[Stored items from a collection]
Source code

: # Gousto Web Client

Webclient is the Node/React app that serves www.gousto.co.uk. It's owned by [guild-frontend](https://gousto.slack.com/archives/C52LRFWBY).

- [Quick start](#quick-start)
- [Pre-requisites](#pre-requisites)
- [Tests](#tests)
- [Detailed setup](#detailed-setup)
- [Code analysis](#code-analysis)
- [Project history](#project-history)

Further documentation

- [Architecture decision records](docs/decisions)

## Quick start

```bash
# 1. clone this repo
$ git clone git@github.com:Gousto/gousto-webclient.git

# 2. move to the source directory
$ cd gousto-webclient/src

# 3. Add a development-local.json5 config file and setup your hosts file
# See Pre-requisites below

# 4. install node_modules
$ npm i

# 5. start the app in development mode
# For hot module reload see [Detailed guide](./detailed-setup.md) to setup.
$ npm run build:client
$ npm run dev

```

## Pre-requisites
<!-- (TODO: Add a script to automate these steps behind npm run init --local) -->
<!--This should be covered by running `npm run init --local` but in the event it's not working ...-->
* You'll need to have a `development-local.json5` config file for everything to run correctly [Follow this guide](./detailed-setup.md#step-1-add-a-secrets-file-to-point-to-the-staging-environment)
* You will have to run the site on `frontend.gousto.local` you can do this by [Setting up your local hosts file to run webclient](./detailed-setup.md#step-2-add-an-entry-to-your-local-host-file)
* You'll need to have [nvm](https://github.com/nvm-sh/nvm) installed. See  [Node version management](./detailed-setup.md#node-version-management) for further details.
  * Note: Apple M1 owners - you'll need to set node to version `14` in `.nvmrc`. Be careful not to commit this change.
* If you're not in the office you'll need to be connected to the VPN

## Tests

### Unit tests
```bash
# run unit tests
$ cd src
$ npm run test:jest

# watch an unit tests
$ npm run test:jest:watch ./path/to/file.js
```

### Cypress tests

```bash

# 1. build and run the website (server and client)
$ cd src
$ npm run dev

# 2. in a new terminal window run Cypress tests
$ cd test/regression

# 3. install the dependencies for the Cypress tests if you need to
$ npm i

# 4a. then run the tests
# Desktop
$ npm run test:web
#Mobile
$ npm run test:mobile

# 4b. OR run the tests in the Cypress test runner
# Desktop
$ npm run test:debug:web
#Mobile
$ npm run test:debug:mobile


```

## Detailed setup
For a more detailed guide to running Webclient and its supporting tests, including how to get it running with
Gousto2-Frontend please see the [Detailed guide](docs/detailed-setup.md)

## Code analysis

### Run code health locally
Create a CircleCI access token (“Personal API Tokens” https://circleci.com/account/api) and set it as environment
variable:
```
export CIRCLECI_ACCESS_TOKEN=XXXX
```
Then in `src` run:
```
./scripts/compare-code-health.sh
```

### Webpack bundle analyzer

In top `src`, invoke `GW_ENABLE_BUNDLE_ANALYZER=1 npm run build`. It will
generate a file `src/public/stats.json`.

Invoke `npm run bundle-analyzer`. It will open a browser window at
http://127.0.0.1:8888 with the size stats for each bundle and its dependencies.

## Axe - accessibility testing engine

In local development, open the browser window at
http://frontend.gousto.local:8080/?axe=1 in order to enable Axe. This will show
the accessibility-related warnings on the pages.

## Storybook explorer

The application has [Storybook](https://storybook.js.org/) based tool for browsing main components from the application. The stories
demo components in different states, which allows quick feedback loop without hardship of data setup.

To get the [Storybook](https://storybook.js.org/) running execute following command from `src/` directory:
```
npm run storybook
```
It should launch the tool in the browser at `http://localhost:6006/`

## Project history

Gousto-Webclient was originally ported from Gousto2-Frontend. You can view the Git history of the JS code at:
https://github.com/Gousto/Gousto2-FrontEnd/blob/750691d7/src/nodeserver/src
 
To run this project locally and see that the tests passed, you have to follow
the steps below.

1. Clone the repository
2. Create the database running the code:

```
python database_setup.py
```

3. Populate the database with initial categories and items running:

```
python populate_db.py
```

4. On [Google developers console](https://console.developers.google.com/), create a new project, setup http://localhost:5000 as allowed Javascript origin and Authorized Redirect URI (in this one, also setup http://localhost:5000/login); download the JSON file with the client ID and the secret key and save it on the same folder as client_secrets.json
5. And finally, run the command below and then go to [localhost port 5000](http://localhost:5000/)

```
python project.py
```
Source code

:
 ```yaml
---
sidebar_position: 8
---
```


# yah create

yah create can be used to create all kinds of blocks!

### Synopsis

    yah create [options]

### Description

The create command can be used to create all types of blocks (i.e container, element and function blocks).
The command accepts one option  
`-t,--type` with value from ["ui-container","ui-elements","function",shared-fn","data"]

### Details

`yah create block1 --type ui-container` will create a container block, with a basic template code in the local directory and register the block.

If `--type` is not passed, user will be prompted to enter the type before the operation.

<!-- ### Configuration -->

◆ Exercise prompt
Exactly as they appear above, return all of the records.

◆ Written solution
Source code

: # Gousto Web Client

Webclient is the Node/React app that serves www.gousto.co.uk. It's owned by [guild-frontend](https://gousto.slack.com/archives/C52LRFWBY).

- [Quick start](#quick-start)
- [Pre-requisites](#pre-requisites)
- [Tests](#tests)
- [Detailed setup](#detailed-setup)
- [Code analysis](#code-analysis)
- [Project history](#project-history)

Further documentation

- [Architecture decision records](docs/decisions)

## Quick start

```bash
# 1. clone this repo
$ git clone git@github.com:Gousto/gousto-webclient.git

# 2. move to the source directory
$ cd gousto-webclient/src

# 3. Add a development-local.json5 config file and setup your hosts file
# See Pre-requisites below

# 4. install node_modules
$ npm i

# 5. start the app in development mode
# For hot module reload see [Detailed guide](./detailed-setup.md) to setup.
$ npm run build:client
$ npm run dev

```

## Pre-requisites
<!-- (TODO: Add a script to automate these steps behind npm run init --local) -->
<!--This should be covered by running `npm run init --local` but in the event it's not working ...-->
* You'll need to have a `development-local.json5` config file for everything to run correctly [Follow this guide](./detailed-setup.md#step-1-add-a-secrets-file-to-point-to-the-staging-environment)
* You will have to run the site on `frontend.gousto.local` you can do this by [Setting up your local hosts file to run webclient](./detailed-setup.md#step-2-add-an-entry-to-your-local-host-file)
* You'll need to have [nvm](https://github.com/nvm-sh/nvm) installed. See  [Node version management](./detailed-setup.md#node-version-management) for further details.
  * Note: Apple M1 owners - you'll need to set node to version `14` in `.nvmrc`. Be careful not to commit this change.
* If you're not in the office you'll need to be connected to the VPN

## Tests

### Unit tests
```bash
# run unit tests
$ cd src
$ npm run test:jest

# watch an unit tests
$ npm run test:jest:watch ./path/to/file.js
```

### Cypress tests

```bash

# 1. build and run the website (server and client)
$ cd src
$ npm run dev

# 2. in a new terminal window run Cypress tests
$ cd test/regression

# 3. install the dependencies for the Cypress tests if you need to
$ npm i

# 4a. then run the tests
# Desktop
$ npm run test:web
#Mobile
$ npm run test:mobile

# 4b. OR run the tests in the Cypress test runner
# Desktop
$ npm run test:debug:web
#Mobile
$ npm run test:debug:mobile


```

## Detailed setup
For a more detailed guide to running Webclient and its supporting tests, including how to get it running with
Gousto2-Frontend please see the [Detailed guide](docs/detailed-setup.md)

## Code analysis

### Run code health locally
Create a CircleCI access token (“Personal API Tokens” https://circleci.com/account/api) and set it as environment
variable:
```
export CIRCLECI_ACCESS_TOKEN=XXXX
```
Then in `src` run:
```
./scripts/compare-code-health.sh
```

### Webpack bundle analyzer

In top `src`, invoke `GW_ENABLE_BUNDLE_ANALYZER=1 npm run build`. It will
generate a file `src/public/stats.json`.

Invoke `npm run bundle-analyzer`. It will open a browser window at
http://127.0.0.1:8888 with the size stats for each bundle and its dependencies.

## Axe - accessibility testing engine

In local development, open the browser window at
http://frontend.gousto.local:8080/?axe=1 in order to enable Axe. This will show
the accessibility-related warnings on the pages.

## Storybook explorer

The application has [Storybook](https://storybook.js.org/) based tool for browsing main components from the application. The stories
demo components in different states, which allows quick feedback loop without hardship of data setup.

To get the [Storybook](https://storybook.js.org/) running execute following command from `src/` directory:
```
npm run storybook
```
It should launch the tool in the browser at `http://localhost:6006/`

## Project history

Gousto-Webclient was originally ported from Gousto2-Frontend. You can view the Git history of the JS code at:
https://github.com/Gousto/Gousto2-FrontEnd/blob/750691d7/src/nodeserver/src
 
To run this project locally and see that the tests passed, you have to follow
the steps below.

1. Clone the repository
2. Create the database running the code:

```
python database_setup.py
```

3. Populate the database with initial categories and items running:

```
python populate_db.py
```

4. On [Google developers console](https://console.developers.google.com/), create a new project, setup http://localhost:5000 as allowed Javascript origin and Authorized Redirect URI (in this one, also setup http://localhost:5000/login); download the JSON file with the client ID and the secret key and save it on the same folder as client_secrets.json
5. And finally, run the command below and then go to [localhost port 5000](http://localhost:5000/)

```
python project.py
```
Source code

:
 ```yaml
---
sidebar_position: 8
---
```


# yah create

yah create can be used to create all kinds of blocks!

### Synopsis

    yah create [options]

### Description

The create command can be used to create all types of blocks (i.e container, element and function blocks).
The command accepts one option  
`-t,--type` with value from ["ui-container","ui-elements","function",shared-fn","data"]

### Details

`yah create block1 --type ui-container` will create a container block, with a basic template code in the local directory and register the block.

If `--type` is not passed, user will be prompted to enter the type before the operation.

<!-- ### Configuration -->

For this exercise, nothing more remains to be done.